Other areas I particularly enjoyed included the city centre in general, with highlights including Deak Ferenc Square, Vaci Street (a long shopping street) and Fovam Square, opposite which stands the massive Nagycsarnok Market, dating from the late 19th century and hosting a multitude of local food and souvenir stalls. All of these areas were hubs of activity and alive with potential for street photos.
Ballerina by the Danube, Sep 2024.
Also worth wandering around, I think, are the historic Jewish neighbourhood north of Karoly Street and between Kiraly and Rakoczi Streets, which the Nazis turned into a ghetto during WWII. From there many thousands of Jews were deported to death camps, or even simply led down to the Danube river bank to be shot – a brutal episode in Budapest’s history, of which the Shoes on the Danube Bank monument is a poignant reminder. Nowadays the Jewish area is a hub of nightlife with many lively pubs, bars and restaurants interspersed with historic synagogues, elegant mansions and eye-catching street art.
Elsewhere, I enjoyed strolling along Andrassy Avenue, a very long and grand boulevard connecting the city centre and Heroes’ Square on the outskirts. The street is a UNESCO World Heritage Site lined with many of Budapest’s most sumptuous late 19th century buildings and hosting some of the city’s best cafes, theatres, museums (eg. the House of Terror) and embassy residencies. Moreover, beneath it runs the M1 metro line, which is apparently the second-oldest (or first continental) metro system in the world.
Buda Castle overlooking the Danube on the Buda side (Budapest is formed of Buda and Pest, formerly two distinct towns), and the surrounding district, is another popular photography spot, though a bit touristy for my liking.
Nyugati train station, Sep 2024.
Trips beyond Budapest
Having fully explored these areas and with a few days to spare, I then decided to take a couple of day trips to get a feel for Hungary more broadly.
First I took a train north from Nyugati Station to the slow-paced, attractive town of Esztergom, situated beside the Danube on the border with Slovakia. I had a few hours there of aimless wandering, including visiting the Esztergom Basilica, the largest church in Hungary and the town’s lone famous attraction. But it was under restoration, so I just enjoyed the views from its hilltop setting over the Danube towards Slovakia.
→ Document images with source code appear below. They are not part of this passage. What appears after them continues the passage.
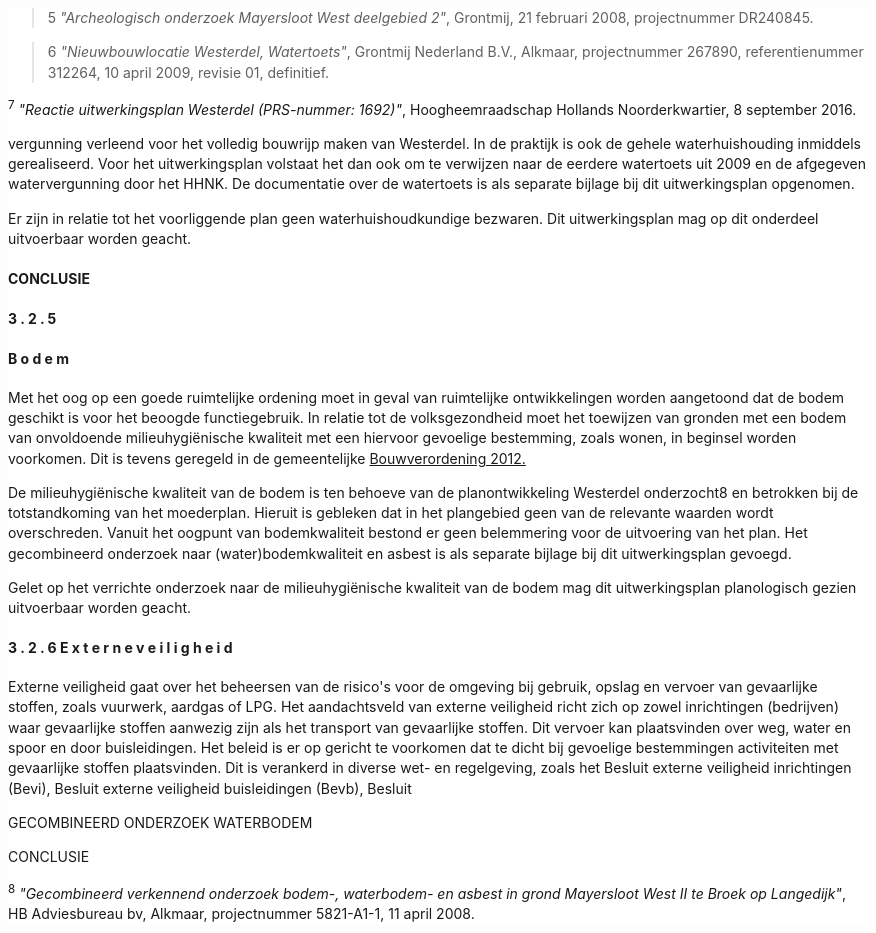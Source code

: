> 5 *"Archeologisch onderzoek Mayersloot West deelgebied 2"*, Grontmij, 21 februari 2008, projectnummer DR240845.

> 6 *"Nieuwbouwlocatie Westerdel, Watertoets"*, Grontmij Nederland B.V., Alkmaar, projectnummer 267890, referentienummer 312264, 10 april 2009, revisie 01, definitief.

<sup>7</sup> *"Reactie uitwerkingsplan Westerdel (PRS-nummer: 1692)"*, Hoogheemraadschap Hollands Noorderkwartier, 8 september 2016.

vergunning verleend voor het volledig bouwrijp maken van Westerdel. In de praktijk is ook de gehele waterhuishouding inmiddels gerealiseerd. Voor het uitwerkingsplan volstaat het dan ook om te verwijzen naar de eerdere watertoets uit 2009 en de afgegeven watervergunning door het HHNK. De documentatie over de watertoets is als separate bijlage bij dit uitwerkingsplan opgenomen.

Er zijn in relatie tot het voorliggende plan geen waterhuishoudkundige bezwaren. Dit uitwerkingsplan mag op dit onderdeel uitvoerbaar worden geacht.

#### CONCLUSIE

#### 3 . 2 . 5

#### B o d e m

Met het oog op een goede ruimtelijke ordening moet in geval van ruimtelijke ontwikkelingen worden aangetoond dat de bodem geschikt is voor het beoogde functiegebruik. In relatie tot de volksgezondheid moet het toewijzen van gronden met een bodem van onvoldoende milieuhygiënische kwaliteit met een hiervoor gevoelige bestemming, zoals wonen, in beginsel worden voorkomen. Dit is tevens geregeld in de gemeentelijke [Bouwverordening 2012.](http://www.gemeentelangedijk.nl/cvdr.jsp?cvdrretrieve=true&id=162719_1)

De milieuhygiënische kwaliteit van de bodem is ten behoeve van de planontwikkeling Westerdel onderzocht8 en betrokken bij de totstandkoming van het moederplan. Hieruit is gebleken dat in het plangebied geen van de relevante waarden wordt overschreden. Vanuit het oogpunt van bodemkwaliteit bestond er geen belemmering voor de uitvoering van het plan. Het gecombineerd onderzoek naar (water)bodemkwaliteit en asbest is als separate bijlage bij dit uitwerkingsplan gevoegd.

Gelet op het verrichte onderzoek naar de milieuhygiënische kwaliteit van de bodem mag dit uitwerkingsplan planologisch gezien uitvoerbaar worden geacht.

#### 3 . 2 . 6 E x t e r n e v e i l i g h e i d

Externe veiligheid gaat over het beheersen van de risico's voor de omgeving bij gebruik, opslag en vervoer van gevaarlijke stoffen, zoals vuurwerk, aardgas of LPG. Het aandachtsveld van externe veiligheid richt zich op zowel inrichtingen (bedrijven) waar gevaarlijke stoffen aanwezig zijn als het transport van gevaarlijke stoffen. Dit vervoer kan plaatsvinden over weg, water en spoor en door buisleidingen. Het beleid is er op gericht te voorkomen dat te dicht bij gevoelige bestemmingen activiteiten met gevaarlijke stoffen plaatsvinden. Dit is verankerd in diverse wet- en regelgeving, zoals het Besluit externe veiligheid inrichtingen (Bevi), Besluit externe veiligheid buisleidingen (Bevb), Besluit

GECOMBINEERD ONDERZOEK WATERBODEM

CONCLUSIE

<sup>8</sup> *"Gecombineerd verkennend onderzoek bodem-, waterbodem- en asbest in grond Mayersloot West II te Broek op Langedijk"*, HB Adviesbureau bv, Alkmaar, projectnummer 5821-A1-1, 11 april 2008.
For my final day, I headed in the other direction from Budapest, first hopping on a bus to Memento Park, an open-air museum of Communist-era statues, before boarding a train that sliced through the flat countryside southwest to the ‘Hungarian Sea’ – Lake Balaton. Many towns and villages line this seemingly limitless lake, however the one I went to was Balatonfured, which on a Saturday afternoon was very peaceful and picturesque. Although I found it too lethargic and uneventful for street photography, the flatness of the lake being a rather featureless background.
Nightlife in the historic Jewish neighbourhood, Sep 2024.
Final impressions
And so my street photography adventures in Budapest came to an end. Over the course of the week, I found it to be a surprisingly rewarding and relaxed place to photograph – a city where daily life played out against a backdrop of grand history reflected in monumental architecture. Besides walking countless kilometres in search of compelling moments, I also gained a good sense of Hungary’s complex past and how it continues to shape the present. Moreover, I left eager to explore more of Central and Eastern Europe, both as a traveller and a street photographer.
Lastly, a caveat: Photographing people without permission is reportedly against the law in Hungary, although the law in this area seems to be inconsistently interpreted and applied. While plenty of great street photography has been done there, I have nevertheless chosen to be cautious and only show images where people are not easily identifiable. It is of course always a good idea to research street photography laws for wherever you go, as they do vary.
This post was first written in October 2024 and updated in December 2025.